--- Records to use Enclosed Below ---

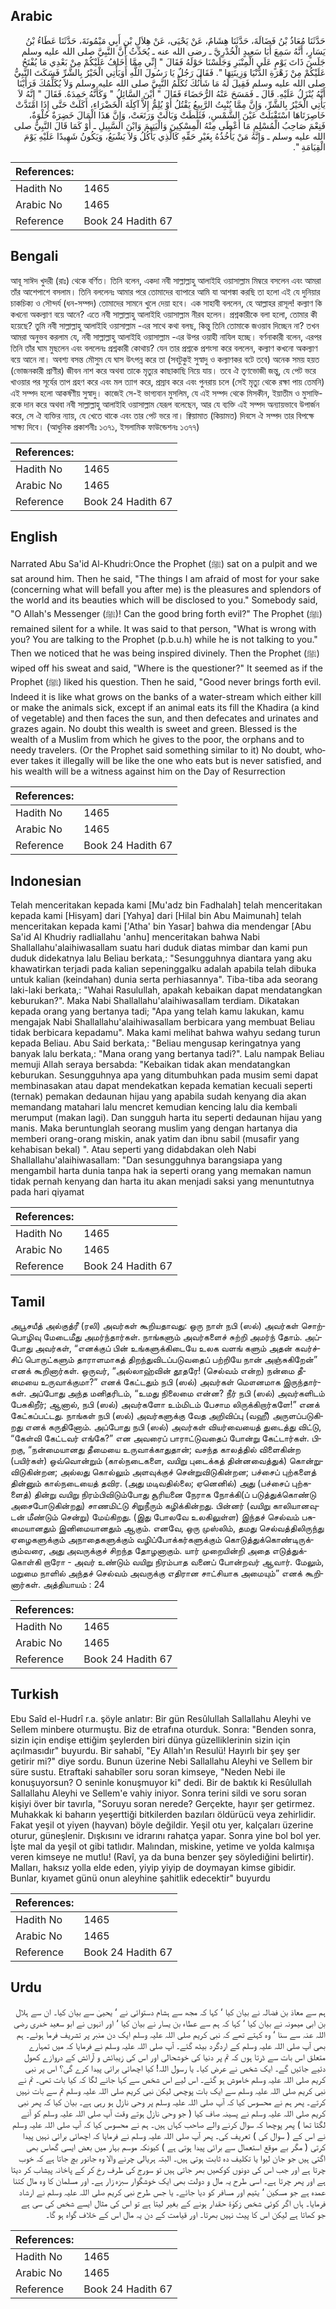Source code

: ## Arabic


<div dir="rtl" lang="ar" style={{fontSize:'larger',backgroundColor:'#f8f9fa',padding:20}}>
حَدَّثَنَا مُعَاذُ بْنُ فَضَالَةَ، حَدَّثَنَا هِشَامٌ، عَنْ يَحْيَى، عَنْ هِلاَلِ بْنِ أَبِي مَيْمُونَةَ، حَدَّثَنَا عَطَاءُ بْنُ يَسَارٍ، أَنَّهُ سَمِعَ أَبَا سَعِيدٍ الْخُدْرِيَّ ـ رضى الله عنه ـ يُحَدِّثُ أَنَّ النَّبِيَّ صلى الله عليه وسلم جَلَسَ ذَاتَ يَوْمٍ عَلَى الْمِنْبَرِ وَجَلَسْنَا حَوْلَهُ فَقَالَ ‏"‏ إِنِّي مِمَّا أَخَافُ عَلَيْكُمْ مِنْ بَعْدِي مَا يُفْتَحُ عَلَيْكُمْ مِنْ زَهْرَةِ الدُّنْيَا وَزِينَتِهَا ‏"‏‏.‏ فَقَالَ رَجُلٌ يَا رَسُولَ اللَّهِ أَوَيَأْتِي الْخَيْرُ بِالشَّرِّ فَسَكَتَ النَّبِيُّ صلى الله عليه وسلم فَقِيلَ لَهُ مَا شَأْنُكَ تُكَلِّمُ النَّبِيَّ صلى الله عليه وسلم وَلاَ يُكَلِّمُكَ فَرَأَيْنَا أَنَّهُ يُنْزَلُ عَلَيْهِ‏.‏ قَالَ ـ فَمَسَحَ عَنْهُ الرُّحَضَاءَ فَقَالَ ‏"‏ أَيْنَ السَّائِلُ ‏"‏ وَكَأَنَّهُ حَمِدَهُ‏.‏ فَقَالَ ‏"‏ إِنَّهُ لاَ يَأْتِي الْخَيْرُ بِالشَّرِّ، وَإِنَّ مِمَّا يُنْبِتُ الرَّبِيعُ يَقْتُلُ أَوْ يُلِمُّ إِلاَّ آكِلَةَ الْخَضْرَاءِ، أَكَلَتْ حَتَّى إِذَا امْتَدَّتْ خَاصِرَتَاهَا اسْتَقْبَلَتْ عَيْنَ الشَّمْسِ، فَثَلَطَتْ وَبَالَتْ وَرَتَعَتْ، وَإِنَّ هَذَا الْمَالَ خَضِرَةٌ حُلْوَةٌ، فَنِعْمَ صَاحِبُ الْمُسْلِمِ مَا أَعْطَى مِنْهُ الْمِسْكِينَ وَالْيَتِيمَ وَابْنَ السَّبِيلِ ـ أَوْ كَمَا قَالَ النَّبِيُّ صلى الله عليه وسلم ـ وَإِنَّهُ مَنْ يَأْخُذُهُ بِغَيْرِ حَقِّهِ كَالَّذِي يَأْكُلُ وَلاَ يَشْبَعُ، وَيَكُونُ شَهِيدًا عَلَيْهِ يَوْمَ الْقِيَامَةِ ‏"‏‏.‏
</div>
<div style={{backgroundColor:'#f8f9fa',padding:20, marginBottom: 10}}><table> <thead> <tr> <th>References:</th> <th></th> </tr> </thead> <tbody><tr><td>Hadith No</td><td>1465</td></tr><tr><td>Arabic No</td><td>1465</td></tr><tr><td>Reference</td><td>Book 24 Hadith 67</td></tr></tbody></table></div>

## Bengali


<div dir="ltr" lang="bn" style={{fontSize:'larger',backgroundColor:'#f8f9fa',padding:20}}>
আবূ সাঈদ খুদরী (রাঃ) থেকে বর্ণিত। তিনি বলেন, একদা নবী সাল্লাল্লাহু আলাইহি ওয়াসাল্লাম মিম্বরে বসলেন এবং আমরা তাঁর আশেপাশে বসলাম। তিনি বললেনঃ আমার পরে তোমাদের ব্যাপারে আমি যা আশঙ্কা করছি তা হলো এই যে দুনিয়ার চাকচিক্য ও সৌন্দর্য (ধন-সম্পদ) তোমাদের সামনে খুলে দেয়া হবে। এক সাহাবী বললেন, হে আল্লাহর রাসূল! কল্যাণ কি কখনো অকল্যাণ বয়ে আনে? এতে নবী সাল্লাল্লাহু আলাইহি ওয়াসাল্লাম নীরব হলেন। প্রশ্নকারীকে বলা হলো, তোমার কী হয়েছে? তুমি নবী সাল্লাল্লাহু আলাইহি ওয়াসাল্লাম -এর সাথে কথা বলছ, কিন্তু তিনি তোমাকে জওয়াব দিচ্ছেন না? তখন আমরা অনুভব করলাম যে, নবী সাল্লাল্লাহু আলাইহি ওয়াসাল্লাম -এর উপর ওয়াহী নাযিল হচ্ছে। বর্ণনাকারী বলেন, এরপর তিনি তাঁর ঘাম মুছলেন এবং বললেনঃ প্রশ্নকারী কোথায়? যেন তার প্রশ্নকে প্রশংসা করে বললেন, কল্যাণ কখনো অকল্যাণ বয়ে আনে না। অবশ্য বসন্ত মৌসুম যে ঘাস উৎপন্ন করে তা (সবটুকুই সুস্বাদু ও কল্যাণকর বটে তবে) অনেক সময় হয়ত (ভোজনকারী প্রাণীর) জীবন নাশ করে অথবা তাকে মৃত্যুর কাছাকাছি নিয়ে যায়। তবে ঐ তৃণভোজী জন্তু, যে পেট ভরে খাওয়ার পর সূর্যের তাপ গ্রহণ করে এবং মল ত্যাগ করে, প্রস্রাব করে এবং পুনরায় চলে (সেই মৃত্যু থেকে রক্ষা পায় তেমনি) এই সম্পদ হলো আকর্ষণীয় সুস্বাদু। কাজেই সে-ই ভাগ্যবান মুসলিম, যে এই সম্পদ থেকে মিসকীন, ইয়াতীম ও মুসাফিরকে দান করে অথবা নবী সাল্লাল্লাহু আলাইহি ওয়াসাল্লাম যেরূপ বলেছেন, আর যে ব্যক্তি এই সম্পদ অন্যায়ভাবে উপার্জন করে, সে ঐ ব্যক্তির ন্যায়, যে খেতে থাকে এবং তার পেট ভরে না। ক্বিয়ামাত (কিয়ামত) দিবসে ঐ সম্পদ তার বিপক্ষে সাক্ষ্য দিবে। (আধুনিক প্রকাশনীঃ ১৩৭১, ইসলামিক ফাউন্ডেশনঃ ১৩৭৭)
</div>
<div style={{backgroundColor:'#f8f9fa',padding:20, marginBottom: 10}}><table> <thead> <tr> <th>References:</th> <th></th> </tr> </thead> <tbody><tr><td>Hadith No</td><td>1465</td></tr><tr><td>Arabic No</td><td>1465</td></tr><tr><td>Reference</td><td>Book 24 Hadith 67</td></tr></tbody></table></div>

## English


<div dir="ltr" lang="en" style={{fontSize:'larger',backgroundColor:'#f8f9fa',padding:20}}>
Narrated Abu Sa'id Al-Khudri:Once the Prophet (ﷺ) sat on a pulpit and we sat around him. Then he said, "The things I am afraid of most for your sake (concerning what will befall you after me) is the pleasures and splendors of the world and its beauties which will be disclosed to you." Somebody said, "O Allah's Messenger (ﷺ)! Can the good bring forth evil?" The Prophet (ﷺ) remained silent for a while. It was said to that person, "What is wrong with you? You are talking to the Prophet (p.b.u.h) while he is not talking to you." Then we noticed that he was being inspired divinely. Then the Prophet (ﷺ) wiped off his sweat and said, "Where is the questioner?" It seemed as if the Prophet (ﷺ) liked his question. Then he said, "Good never brings forth evil. Indeed it is like what grows on the banks of a water-stream which either kill or make the animals sick, except if an animal eats its fill the Khadira (a kind of vegetable) and then faces the sun, and then defecates and urinates and grazes again. No doubt this wealth is sweet and green. Blessed is the wealth of a Muslim from which he gives to the poor, the orphans and to needy travelers. (Or the Prophet said something similar to it) No doubt, whoever takes it illegally will be like the one who eats but is never satisfied, and his wealth will be a witness against him on the Day of Resurrection
</div>
<div style={{backgroundColor:'#f8f9fa',padding:20, marginBottom: 10}}><table> <thead> <tr> <th>References:</th> <th></th> </tr> </thead> <tbody><tr><td>Hadith No</td><td>1465</td></tr><tr><td>Arabic No</td><td>1465</td></tr><tr><td>Reference</td><td>Book 24 Hadith 67</td></tr></tbody></table></div>

## Indonesian


<div dir="ltr" lang="id" style={{fontSize:'larger',backgroundColor:'#f8f9fa',padding:20}}>
Telah menceritakan kepada kami [Mu'adz bin Fadhalah] telah menceritakan kepada kami [Hisyam] dari [Yahya] dari [Hilal bin Abu Maimunah] telah menceritakan kepada kami ['Atha' bin Yasar] bahwa dia mendengar [Abu Sa'id Al Khudriy radliallahu 'anhu] menceritakan bahwa Nabi Shallallahu'alaihiwasallam suatu hari duduk diatas mimbar dan kami pun duduk didekatnya lalu Beliau berkata,: "Sesungguhnya diantara yang aku khawatirkan terjadi pada kalian sepeninggalku adalah apabila telah dibuka untuk kalian (keindahan) dunia serta perhiasannya". Tiba-tiba ada seorang laki-laki berkata,: "Wahai Rasulullah, apakah kebaikan dapat mendatangkan keburukan?". Maka Nabi Shallallahu'alaihiwasallam terdiam. Dikatakan kepada orang yang bertanya tadi; "Apa yang telah kamu lakukan, kamu mengajak Nabi Shallallahu'alaihiwasallam berbicara yang membuat Beliau tidak berbicara kepadamu". Maka kami melihat bahwa wahyu sedang turun kepada Beliau. Abu Said berkata,: "Beliau mengusap keringatnya yang banyak lalu berkata,: "Mana orang yang bertanya tadi?". Lalu nampak Beliau memuji Allah seraya bersabda: "Kebaikan tidak akan mendatangkan keburukan. Sesungguhnya apa yang ditumbuhkan pada musim semi dapat membinasakan atau dapat mendekatkan kepada kematian kecuali seperti (ternak) pemakan dedaunan hijau yang apabila sudah kenyang dia akan memandang matahari lalu mencret kemudian kencing lalu dia kembali merumput (makan lagi). Dan sungguh harta itu seperti dedaunan hijau yang manis. Maka beruntunglah seorang muslim yang dengan hartanya dia memberi orang-orang miskin, anak yatim dan ibnu sabil (musafir yang kehabisan bekal) ". Atau seperti yang didabdakan oleh Nabi Shallallahu'alaihiwasallam: "Dan sesungguhnya barangsiapa yang mengambil harta dunia tanpa hak ia seperti orang yang memakan namun tidak pernah kenyang dan harta itu akan menjadi saksi yang menuntutnya pada hari qiyamat
</div>
<div style={{backgroundColor:'#f8f9fa',padding:20, marginBottom: 10}}><table> <thead> <tr> <th>References:</th> <th></th> </tr> </thead> <tbody><tr><td>Hadith No</td><td>1465</td></tr><tr><td>Arabic No</td><td>1465</td></tr><tr><td>Reference</td><td>Book 24 Hadith 67</td></tr></tbody></table></div>

## Tamil


<div dir="ltr" lang="ta" style={{fontSize:'larger',backgroundColor:'#f8f9fa',padding:20}}>
அபூசயீத் அல்குத்ரீ (ரலி) அவர்கள் கூறியதாவது: ஒரு நாள் நபி (ஸல்) அவர்கள் சொற்பொழிவு மேடைமீது அமர்ந்தார்கள். நாங்களும் அவர்களைச் சுற்றி அமர்ந் தோம். அப்போது அவர்கள், “எனக்குப் பின் உங்களுக்கிடையே உலக வளங் களும் அதன் கவர்ச்சிப் பொருட்களும் தாராளமாகத் திறந்துவிடப்படுவதைப் பற்றியே நான் அஞ்சுகிறேன்” எனக் கூறினார்கள். ஒருவர், “அல்லாஹ்வின் தூதரே! (செல்வம் என்ற) நன்மை தீமையை உருவாக்குமா?” எனக் கேட்டதும் நபி (ஸல்) அவர்கள் மௌனமாக இருந்தார்கள். அப்போது அந்த மனிதரிடம், “உமது நிலைமை என்ன? நீர் நபி (ஸல்) அவர்களிடம் பேசுகிறீர்; ஆனால், நபி (ஸல்) அவர்களோ உம்மிடம் பேசாம லிருக்கிறார்களே!” எனக் கேட்கப்பட்டது. நாங்கள் நபி (ஸல்) அவர்களுக்கு வேத அறிவிப்பு (வஹீ) அருளப்படுகிறது எனக் கருதினோம். அப்போது நபி (ஸல்) அவர்கள் வியர்வையைத் துடைத்து விட்டு, “கேள்வி கேட்டவர் எங்கே?” என அவரைப் பாராட்டுவதைப் போன்று கேட்டார்கள். பிறகு, “நன்மையானது தீமையை உருவாக்காதுதான்; வசந்த காலத்தில் விளைகின்ற (பயிர்கள்) ஒவ்வொன்றும் (கால்நடைகளை, வயிறு புடைக்கத் தின்னவைத்துக்) கொன்றுவிடுகின்றன; அல்லது கொல்லும் அளவுக்குச் சென்றுவிடுகின்றன; பச்சைப் புற்களைத் தின்னும் கால்நடையைத் தவிர. (அது மடிவதில்லை; ஏனெனில்) அது (பச்சைப் புற்களைத்) தின்று வயிறு நிரம்பிவிடும்போது சூரியனை நேராக நோக்கி(ப் படுத்துக்கொண்டு அசைபோடுகின்றது) சாணமிட்டு சிறுநீரும் கழிக்கின்றது. பின்னர் (வயிறு காலியானவுடன் மீண்டும் சென்று) மேய்கிறது. (இது போலவே உலகிலுள்ள) இந்தச் செல்வம் பசுமையானதும் இனிமையானதும் ஆகும். எனவே, ஒரு முஸ்லிம், தமது செல்வத்திலிருந்து ஏழைகளுக்கும் அநாதைகளுக்கும் வழிப்போக்கர்களுக்கும் கொடுத்துக்கொண்டிருக்கும்வரை, அது அவருக்குச் சிறந்த தோழனாகும். யார் முறையின்றி அதை எடுத்துக்கொள்கி றாரோ - அவர் உண்டும் வயிறு நிரம்பாத வனைப் போன்றவர் ஆவார். மேலும், மறுமை நாளில் அந்தச் செல்வம் அவருக்கு எதிரான சாட்சியாக அமையும்” எனக் கூறினார்கள். அத்தியாயம் : 24
</div>
<div style={{backgroundColor:'#f8f9fa',padding:20, marginBottom: 10}}><table> <thead> <tr> <th>References:</th> <th></th> </tr> </thead> <tbody><tr><td>Hadith No</td><td>1465</td></tr><tr><td>Arabic No</td><td>1465</td></tr><tr><td>Reference</td><td>Book 24 Hadith 67</td></tr></tbody></table></div>

## Turkish


<div dir="ltr" lang="tr" style={{fontSize:'larger',backgroundColor:'#f8f9fa',padding:20}}>
Ebu Saîd el-Hudrî r.a. şöyle anlatır: Bir gün Resûlullah Sallallahu Aleyhi ve Sellem minbere oturmuştu. Biz de etrafına oturduk. Sonra: "Benden sonra, sizin için endişe ettiğim şeylerden biri dünya güzelliklerinin sizin için açılmasıdır" buyurdu. Bir sahabî, "Ey Allah'ın Resulü! Hayırlı bir şey şer getirir mi?" diye sordu. Bunun üzerine Nebi Sallallahu Aleyhi ve Sellem bir süre sustu. Etraftaki sahabîler soru soran kimseye, "Neden Nebi ile konuşuyorsun? O seninle konuşmuyor ki" dedi. Bir de baktık ki Resûlullah Sallallahu Aleyhi ve Sellem'e vahiy iniyor. Sonra terini sildi ve soru soran kişiyi över bir tavırla, "Soruyu soran nerede? Gerçekte, hayır şer getirmez. Muhakkak ki baharın yeşerttiği bitkilerden bazıları öldürücü veya zehirlidir. Fakat yeşil ot yiyen (hayvan) böyle değildir. Yeşil otu yer, kalçaları üzerine oturur, güneşlenir. Dışkısını ve idrarını rahatça yapar. Sonra yine bol bol yer. İşte mal da yeşil ot gibi tatlıdır. Malından, miskine, yetime ve yolda kalmışa veren kimseye ne mutlu! (Ravî, ya da buna benzer şey söylediğini belirtir). Malları, haksız yolla elde eden, yiyip yiyip de doymayan kimse gibidir. Bunlar, kıyamet günü onun aleyhine şahitlik edecektir" buyurdu
</div>
<div style={{backgroundColor:'#f8f9fa',padding:20, marginBottom: 10}}><table> <thead> <tr> <th>References:</th> <th></th> </tr> </thead> <tbody><tr><td>Hadith No</td><td>1465</td></tr><tr><td>Arabic No</td><td>1465</td></tr><tr><td>Reference</td><td>Book 24 Hadith 67</td></tr></tbody></table></div>

## Urdu


<div dir="rtl" lang="ur" style={{fontSize:'larger',backgroundColor:'#f8f9fa',padding:20}}>
ہم سے معاذ بن فضالہ نے بیان کیا ‘ کہا کہ مجھ سے ہشام دستوائی نے ‘ یحییٰ سے بیان کیا۔ ان سے ہلال بن ابی میمونہ نے بیان کیا ‘ کہا کہ ہم سے عطاء بن یسار نے بیان کیا ‘ اور انہوں نے ابو سعید خدری رضی اللہ عنہ سے سنا ‘ وہ کہتے تھے کہ نبی کریم صلی اللہ علیہ وسلم ایک دن منبر پر تشریف فرما ہوئے۔ ہم بھی آپ صلی اللہ علیہ وسلم کے اردگرد بیٹھ گئے۔ آپ صلی اللہ علیہ وسلم نے فرمایا کہ میں تمہارے متعلق اس بات سے ڈرتا ہوں کہ تم پر دنیا کی خوشحالی اور اس کی زیبائش و آرائش کے دروازے کھول دئیے جائیں گے۔ ایک شخص نے عرض کیا۔ یا رسول اللہ! کیا اچھائی برائی پیدا کرے گی؟ اس پر نبی کریم صلی اللہ علیہ وسلم خاموش ہو گئے۔ اس لیے اس شخص سے کہا جانے لگا کہ کیا بات تھی۔ تم نے نبی کریم صلی اللہ علیہ وسلم سے ایک بات پوچھی لیکن نبی کریم صلی اللہ علیہ وسلم تم سے بات نہیں کرتے۔ پھر ہم نے محسوس کیا کہ آپ صلی اللہ علیہ وسلم پر وحی نازل ہو رہی ہے۔ بیان کیا کہ پھر نبی کریم صلی اللہ علیہ وسلم نے پسینہ صاف کیا ( جو وحی نازل ہوتے وقت آپ صلی اللہ علیہ وسلم کو آنے لگتا تھا ) پھر پوچھا کہ سوال کرنے والے صاحب کہاں ہیں۔ ہم نے محسوس کیا کہ آپ صلی اللہ علیہ وسلم نے اس کے ( سوال کی ) تعریف کی۔ پھر آپ صلی اللہ علیہ وسلم نے فرمایا کہ اچھائی برائی نہیں پیدا کرتی ( مگر بے موقع استعمال سے برائی پیدا ہوتی ہے ) کیونکہ موسم بہار میں بعض ایسی گھاس بھی اگتی ہیں جو جان لیوا یا تکلیف دہ ثابت ہوتی ہیں۔ البتہ ہریالی چرنے والا وہ جانور بچ جاتا ہے کہ خوب چرتا ہے اور جب اس کی دونوں کوکھیں بھر جاتی ہیں تو سورج کی طرف رخ کر کے پاخانہ پیشاب کر دیتا ہے اور پھر چرتا ہے۔ اسی طرح یہ مال و دولت بھی ایک خوشگوار سبزہ زار ہے۔ اور مسلمان کا وہ مال کتنا عمدہ ہے جو مسکین ‘ یتیم اور مسافر کو دیا جائے۔ یا جس طرح نبی کریم صلی اللہ علیہ وسلم نے ارشاد فرمایا۔ ہاں اگر کوئی شخص زکوٰۃ حقدار ہونے کے بغیر لیتا ہے تو اس کی مثال ایسے شخص کی سی ہے جو کھاتا ہے لیکن اس کا پیٹ نہیں بھرتا۔ اور قیامت کے دن یہ مال اس کے خلاف گواہ ہو گا۔
</div>
<div style={{backgroundColor:'#f8f9fa',padding:20, marginBottom: 10}}><table> <thead> <tr> <th>References:</th> <th></th> </tr> </thead> <tbody><tr><td>Hadith No</td><td>1465</td></tr><tr><td>Arabic No</td><td>1465</td></tr><tr><td>Reference</td><td>Book 24 Hadith 67</td></tr></tbody></table></div>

--- End of Enclosed Records to use ---

• _What is expected_
All lines above holding the word "lang" make up the answer; copy each one.

• _Problem solution_
<div dir="rtl" lang="ar" style={{fontSize:'larger',backgroundColor:'#f8f9fa',padding:20}}>
<div dir="ltr" lang="bn" style={{fontSize:'larger',backgroundColor:'#f8f9fa',padding:20}}>
<div dir="ltr" lang="en" style={{fontSize:'larger',backgroundColor:'#f8f9fa',padding:20}}>
<div dir="ltr" lang="id" style={{fontSize:'larger',backgroundColor:'#f8f9fa',padding:20}}>
<div dir="ltr" lang="ta" style={{fontSize:'larger',backgroundColor:'#f8f9fa',padding:20}}>
<div dir="ltr" lang="tr" style={{fontSize:'larger',backgroundColor:'#f8f9fa',padding:20}}>
<div dir="rtl" lang="ur" style={{fontSize:'larger',backgroundColor:'#f8f9fa',padding:20}}>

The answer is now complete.